Security staff are constantly bombarded with alarms and alerts as they strive to keep their networks safe. This creates alarm fatigue among security with the result that threats aren't always picked up. The sheer volume of alerts also makes it difficult for security analysts to focus on other aspects of their job.

Combined with the ongoing cybersecurity skills shortage, the increase of threats means security operations centres (SOCs) can be overwhelmed and lack effectiveness.

A powerful tool in this fight to keep up with security threats is automation. Security tools are increasingly capable of acting without human intervention, meaning that mundane but important tasks such as network monitoring can be handed over to software.

This not only leads to fewer inconsistencies in response but reduces the workload for security staff, letting them focus on tasks of more value which require their specialist skills. Analysts can also spend more time getting up to speed with the latest threats and improving their skills, boosting the overall security capabilities of their organisation.

But automation isn't just about freeing up the time of the security team. It's also about moving an organisation from a reactive to a proactive stance on cybersecurity.

Speed is of the essence when it comes to dealing with cyber threats and it's critical that SOCs are able to detect and shut down threats as quickly as possible. The aim must be to reduce mean time to detect (MTTD) and mean time to respond (MTTR).

It is useful to consider automation in the context of the cyber threat lifecycle or 'kill chain'.

As the threat progresses along the six stages of the kill chain – reconnaissance, initial compromise, command and control, lateral movement, target attainment and finally exfiltration, corruption and disruption – it poses a growing risk for the organisation.

If a piece of malware is caught and shut down at the initial compromise stage, it prevents the command and control stage from being established, after which it becomes harder to contain the threat.

If the threat progresses all the way through to the final stage of the kill chain, it's too late and the organisation will have suffered a breach.

Automation can play a crucial role here, as it provides the means for threats to be rapidly contained. If security analysts always rely on responding to the alerts they receive, by the time they have investigated and identified the threat it may have progressed further down the kill chain.

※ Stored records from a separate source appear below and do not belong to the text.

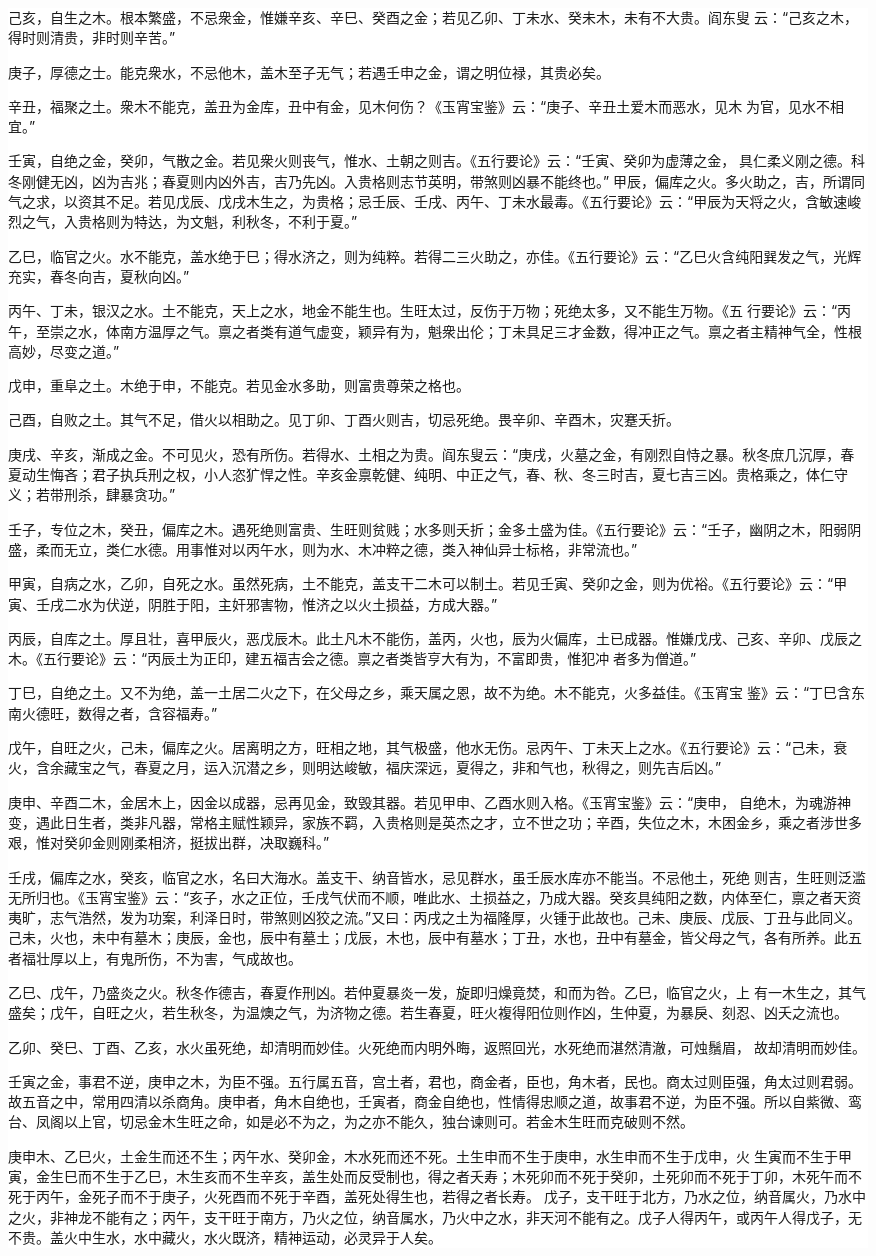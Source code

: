 己亥，自生之木。根本繁盛，不忌衆金，惟嫌辛亥、辛巳、癸酉之金；若见乙卯、丁未水、癸未木，未有不大贵。阎东叟
云：“己亥之木，得时则清贵，非时则辛苦。”

庚子，厚德之士。能克衆水，不忌他木，盖木至子无气；若遇壬申之金，谓之明位禄，其贵必矣。

辛丑，福聚之土。衆木不能克，盖丑为金库，丑中有金，见木何伤？《玉宵宝鉴》云：“庚子、辛丑土爱木而恶水，见木
为官，见水不相宜。”

壬寅，自绝之金，癸卯，气散之金。若见衆火则丧气，惟水、土朝之则吉。《五行要论》云：“壬寅、癸卯为虚薄之金，
具仁柔义刚之德。科冬刚健无凶，凶为吉兆；春夏则内凶外吉，吉乃先凶。入贵格则志节英明，带煞则凶暴不能终也。”
甲辰，偏库之火。多火助之，吉，所谓同气之求，以资其不足。若见戊辰、戊戌木生之，为贵格；忌壬辰、壬戌、丙午、丁未水最毒。《五行要论》云：“甲辰为天将之火，含敏速峻烈之气，入贵格则为特达，为文魁，利秋冬，不利于夏。”

乙巳，临官之火。水不能克，盖水绝于巳；得水济之，则为纯粹。若得二三火助之，亦佳。《五行要论》云：“乙巳火含纯阳巽发之气，光辉充实，春冬向吉，夏秋向凶。”

丙午、丁未，银汉之水。土不能克，天上之水，地金不能生也。生旺太过，反伤于万物；死绝太多，又不能生万物。《五
行要论》云：“丙午，至崇之水，体南方温厚之气。禀之者类有道气虚变，颖异有为，魁衆出伦；丁未具足三才金数，得冲正之气。禀之者主精神气全，性根高妙，尽变之道。”

戊申，重阜之土。木绝于申，不能克。若见金水多助，则富贵尊荣之格也。

己酉，自败之土。其气不足，借火以相助之。见丁卯、丁酉火则吉，切忌死绝。畏辛卯、辛酉木，灾蹇夭折。

庚戌、辛亥，渐成之金。不可见火，恐有所伤。若得水、土相之为贵。阎东叟云：“庚戌，火墓之金，有刚烈自恃之暴。秋冬庶几沉厚，春夏动生悔吝；君子执兵刑之权，小人恣犷悍之性。辛亥金禀乾健、纯明、中正之气，春、秋、冬三时吉，夏七吉三凶。贵格乘之，体仁守义；若带刑杀，肆暴贪功。”

壬子，专位之木，癸丑，偏库之木。遇死绝则富贵、生旺则贫贱；水多则夭折；金多土盛为佳。《五行要论》云：“壬子，幽阴之木，阳弱阴盛，柔而无立，类仁水德。用事惟对以丙午水，则为水、木冲粹之德，类入神仙异士标格，非常流也。”

甲寅，自病之水，乙卯，自死之水。虽然死病，土不能克，盖支干二木可以制土。若见壬寅、癸卯之金，则为优裕。《五行要论》云：“甲寅、壬戌二水为伏逆，阴胜于阳，主奸邪害物，惟济之以火土损益，方成大器。”

丙辰，自库之土。厚且壮，喜甲辰火，恶戊辰木。此土凡木不能伤，盖丙，火也，辰为火偏库，土已成器。惟嫌戊戌、己亥、辛卯、戊辰之木。《五行要论》云：“丙辰土为正印，建五福吉会之德。禀之者类皆亨大有为，不富即贵，惟犯冲
者多为僧道。”

丁巳，自绝之土。又不为绝，盖一土居二火之下，在父母之乡，乘天属之恩，故不为绝。木不能克，火多益佳。《玉宵宝
鉴》云：“丁巳含东南火德旺，数得之者，含容福寿。”

戊午，自旺之火，己未，偏库之火。居离明之方，旺相之地，其气极盛，他水无伤。忌丙午、丁未天上之水。《五行要论》云：“己未，衰火，含余藏宝之气，春夏之月，运入沉潜之乡，则明达峻敏，福庆深远，夏得之，非和气也，秋得之，则先吉后凶。”

庚申、辛酉二木，金居木上，因金以成器，忌再见金，致毁其器。若见甲申、乙酉水则入格。《玉宵宝鉴》云：“庚申，
自绝木，为魂游神变，遇此日生者，类非凡器，常格主赋性颖异，家族不羁，入贵格则是英杰之才，立不世之功；辛酉，失位之木，木困金乡，乘之者涉世多艰，惟对癸卯金则刚柔相济，挺拔出群，决取巍科。”

壬戌，偏库之水，癸亥，临官之水，名曰大海水。盖支干、纳音皆水，忌见群水，虽壬辰水库亦不能当。不忌他土，死绝
则吉，生旺则泛滥无所归也。《玉宵宝鉴》云：“亥子，水之正位，壬戌气伏而不顺，唯此水、土损益之，乃成大器。癸亥具纯阳之数，内体至仁，禀之者天资夷旷，志气浩然，发为功案，利泽日时，带煞则凶狡之流。”又曰：丙戌之土为福隆厚，火锺于此故也。己未、庚辰、戊辰、丁丑与此同义。己未，火也，未中有墓木；庚辰，金也，辰中有墓土；戊辰，木也，辰中有墓水；丁丑，水也，丑中有墓金，皆父母之气，各有所养。此五者福壮厚以上，有鬼所伤，不为害，气成故也。

乙巳、戊午，乃盛炎之火。秋冬作德吉，春夏作刑凶。若仲夏暴炎一发，旋即归燥竟焚，和而为咎。乙巳，临官之火，上
有一木生之，其气盛矣；戊午，自旺之火，若生秋冬，为温燠之气，为济物之德。若生春夏，旺火複得阳位则作凶，生仲夏，为暴戾、刻忍、凶夭之流也。

乙卯、癸巳、丁酉、乙亥，水火虽死绝，却清明而妙佳。火死绝而内明外晦，返照回光，水死绝而湛然清澈，可烛鬚眉，
故却清明而妙佳。

壬寅之金，事君不逆，庚申之木，为臣不强。五行属五音，宫土者，君也，商金者，臣也，角木者，民也。商太过则臣强，角太过则君弱。故五音之中，常用四清以杀商角。庚申者，角木自绝也，壬寅者，商金自绝也，性情得忠顺之道，故事君不逆，为臣不强。所以自紫微、鸾台、凤阁以上官，切忌金木生旺之命，如是必不为之，为之亦不能久，独台谏则可。若金木生旺而克破则不然。

庚申木、乙巳火，土金生而还不生；丙午水、癸卯金，木水死而还不死。土生申而不生于庚申，水生申而不生于戊申，火
生寅而不生于甲寅，金生巳而不生于乙巳，木生亥而不生辛亥，盖生处而反受制也，得之者夭寿；木死卯而不死于癸卯，土死卯而不死于丁卯，木死午而不死于丙午，金死子而不于庚子，火死酉而不死于辛酉，盖死处得生也，若得之者长寿。
戊子，支干旺于北方，乃水之位，纳音属火，乃水中之火，非神龙不能有之；丙午，支干旺于南方，乃火之位，纳音属水，乃火中之水，非天河不能有之。戊子人得丙午，或丙午人得戊子，无不贵。盖火中生水，水中藏火，水火既济，精神运动，必灵异于人矣。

Automated security tools can automatically detect indications of a threat and provide information to security staff to help them take the most appropriate action. This will reduce MTTD and MTTR, and ensure fewer threats are able to progress along the kill chain.

With a threat quickly contained, security analysts can examine the details of the incident and determine how they can prevent a similar threat occurring again. Automated security tools can create clear incident reports that can be used to improve responses in the future.

Automation tools aren't perfect, as their ability to investigate security events without human intervention can sometimes result in false positives. For example, a system might block an IP address that may be just be unusual, such as a cloud-based pilot project, rather than genuinely suspicious.

But good security automation can be tuned so that it fits the risk profile of the organisation and the preferences of the security team. Selecting the appropriate analytics and effective workflows will then increase accuracy.

Automation will undoubtedly play a growing role in cybersecurity as organisations grapple with a threat landscape that is constantly evolving with new ways to attack networks. And as the pressure on security teams continues to increase, it will be a powerful tool in preventing security compromises from becoming headline news.